Now imagine Brian Williams starting with a relatively mundane helicopter ride – as mundane as it can get in a war zone, so probably featuring plenty of adrenaline and emotion. At that time, in 2003, his memory would have been very precise and accurate, all the details and timeline vivid. But over a few months or years, some of those details lose their crisp edges, blurring together and fading. This doesn’t stop people from asking about the events, though, so every now and then you dust those memories off. To make the story more appropriate for a conversation – not too self-aggrandizing, and definitely not a therapy session – some details will be deliberately left out of a story. And because they are left out of the story, they will fade more quickly, or vanish altogether. Meanwhile, in the case of a news anchor who is covering other events of the war all the time, other memories might intrude. Other helicopter rides, other video footage of Iraq and RPGs. Echoes and images from those events might sneak into the original memory of that one helicopter ride. At least one accounting of Williams’ story shows how it has changed over the years, suggesting that this has indeed been a gradual morphing of the memory rather than immediate boastful grandstanding.

For most of us, these memory shifts and intrusions pass unremarked, because there is no one to call us on the inaccuracy of what we’re “remembering”. I can recall a few false memories of my own. My sister and I have had some vehement debates about whether, that one year in our childhood, the duct tape marking territory went down the middle of our shared bedroom (as she claims) or shared playroom (as I know to be true). There was the time I thought a high school teacher had told a story during an interview I conducted, and it turned out he had mentioned it in a speech to the entire graduating class. I try not to think about how many other false memories might be floating around inside my head.

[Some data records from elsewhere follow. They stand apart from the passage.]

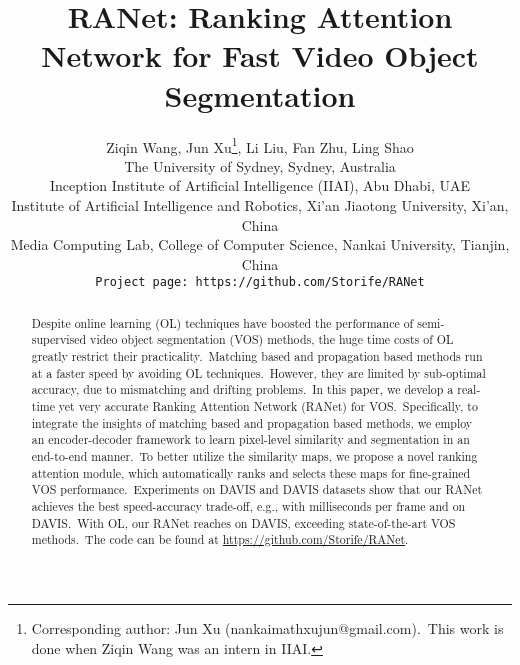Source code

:\documentclass[10pt,twocolumn,letterpaper]{article}
\begin{document}
\title{RANet: Ranking Attention Network for Fast Video Object Segmentation}

\author{Ziqin Wang, Jun Xu\thanks{Corresponding author: Jun Xu (nankaimathxujun@gmail.com).\ This work is done when Ziqin Wang was an intern in IIAI.}, Li Liu, Fan Zhu, Ling Shao\\
The University of Sydney, Sydney, Australia\\
Inception Institute of Artificial Intelligence (IIAI), Abu Dhabi, UAE\\
Institute of Artificial Intelligence and Robotics, Xi'an Jiaotong University, Xi'an, China\\
Media Computing Lab, College of Computer Science, Nankai University, Tianjin, China\\
{\tt\small Project page:\ https://github.com/Storife/RANet}
}








\maketitle
\thispagestyle{empty}
\pagestyle{empty}


\begin{abstract}
Despite online learning (OL) techniques have boosted the performance of semi-supervised video object segmentation (VOS) methods, the huge time costs of OL greatly restrict their practicality.\ Matching based and propagation based methods run at a faster speed by avoiding OL techniques.\ However, they are limited by sub-optimal accuracy, due to mismatching and drifting problems.\ In this paper, we develop a real-time yet very accurate Ranking Attention Network (RANet) for VOS.\ Specifically, to integrate the insights of matching based and propagation based methods, we employ an encoder-decoder framework to learn pixel-level similarity and segmentation in an end-to-end manner.\ To better utilize the similarity maps, we propose a novel ranking attention module, which automatically ranks and selects these maps for fine-grained VOS performance.\ Experiments on DAVIS and DAVIS datasets show that our RANet achieves the best speed-accuracy trade-off, e.g., with  milliseconds per frame and  on DAVIS.\ With OL, our RANet reaches  on DAVIS, exceeding state-of-the-art VOS methods.\ The code can be found at \url{https://github.com/Storife/RANet}.
\end{abstract}

\vspace{-2mm}
\end{document}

The common perception seems to be that memory is like a photograph or a movie, that might be misplaced (when forgotten entirely) or faded (when forgotten in part), but still true to life in whatever you can still see. In fact, our memories are more like a Word document: we change them every time we use them. Think of writing a paper, draft by draft. You write your first draft, and save it. Later, you open it to make changes, deleting text here and adding it here. Come back a week later and open one more time. Pick a sentence. Did you write that the first time? Or was it when you opened it up to edit? A year from now, will you remember how many drafts you went through, or whether there’s any real connection between what you wrote in the first draft, and what you ended up with in the final version? We might need fancy Photoshop software to alter our photographs, but all we have to do to alter our memories is try to remember them. Most of us are just lucky enough not to have the entire media machine ready to pounce on us the moment our “memory” turns out to be more story than fact.